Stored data
● ● ● ● ●
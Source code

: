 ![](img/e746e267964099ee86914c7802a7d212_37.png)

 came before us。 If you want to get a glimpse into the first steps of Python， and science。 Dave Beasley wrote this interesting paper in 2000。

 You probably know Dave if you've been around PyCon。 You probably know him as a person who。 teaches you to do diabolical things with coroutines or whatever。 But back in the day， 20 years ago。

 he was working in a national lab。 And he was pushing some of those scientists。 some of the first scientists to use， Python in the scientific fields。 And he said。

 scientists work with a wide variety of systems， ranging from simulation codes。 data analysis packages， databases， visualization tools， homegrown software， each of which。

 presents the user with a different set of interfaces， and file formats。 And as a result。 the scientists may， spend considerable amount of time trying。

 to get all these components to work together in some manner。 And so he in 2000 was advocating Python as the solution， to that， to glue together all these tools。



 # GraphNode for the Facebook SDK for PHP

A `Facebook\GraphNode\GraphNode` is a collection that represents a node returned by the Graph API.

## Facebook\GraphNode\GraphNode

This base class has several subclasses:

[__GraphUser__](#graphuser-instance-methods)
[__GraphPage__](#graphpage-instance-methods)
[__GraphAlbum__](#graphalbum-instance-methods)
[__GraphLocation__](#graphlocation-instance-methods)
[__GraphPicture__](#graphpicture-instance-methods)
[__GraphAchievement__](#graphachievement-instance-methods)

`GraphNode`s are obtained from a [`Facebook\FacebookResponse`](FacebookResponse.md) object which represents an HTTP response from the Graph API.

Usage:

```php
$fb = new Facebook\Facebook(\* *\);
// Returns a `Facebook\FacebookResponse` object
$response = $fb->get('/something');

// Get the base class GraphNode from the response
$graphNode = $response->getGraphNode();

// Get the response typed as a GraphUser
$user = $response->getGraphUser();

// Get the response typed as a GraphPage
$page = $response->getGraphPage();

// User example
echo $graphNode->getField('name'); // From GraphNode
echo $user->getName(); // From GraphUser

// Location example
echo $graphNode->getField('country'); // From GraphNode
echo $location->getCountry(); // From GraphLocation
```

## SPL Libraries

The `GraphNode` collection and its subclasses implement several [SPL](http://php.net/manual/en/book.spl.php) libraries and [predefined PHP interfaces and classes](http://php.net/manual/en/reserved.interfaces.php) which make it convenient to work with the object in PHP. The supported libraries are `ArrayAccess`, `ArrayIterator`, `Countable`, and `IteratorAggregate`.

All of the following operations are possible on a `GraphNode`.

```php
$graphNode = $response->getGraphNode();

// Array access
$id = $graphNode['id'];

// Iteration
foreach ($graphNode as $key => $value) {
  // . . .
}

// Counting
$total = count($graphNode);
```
● ● ● ● ●
* _Instructions to follow_
The required output is a copy of each line in the records where the string "with" occurs.

* _Solution to this problem_
 You probably know Dave if you've been around PyCon。 You probably know him as a person who。 teaches you to do diabolical things with coroutines or whatever。 But back in the day， 20 years ago。
 scientists work with a wide variety of systems， ranging from simulation codes。 data analysis packages， databases， visualization tools， homegrown software， each of which。
 presents the user with a different set of interfaces， and file formats。 And as a result。 the scientists may， spend considerable amount of time trying。
The `GraphNode` collection and its subclasses implement several [SPL](http://php.net/manual/en/book.spl.php) libraries and [predefined PHP interfaces and classes](http://php.net/manual/en/reserved.interfaces.php) which make it convenient to work with the object in PHP. The supported libraries are `ArrayAccess`, `ArrayIterator`, `Countable`, and `IteratorAggregate`.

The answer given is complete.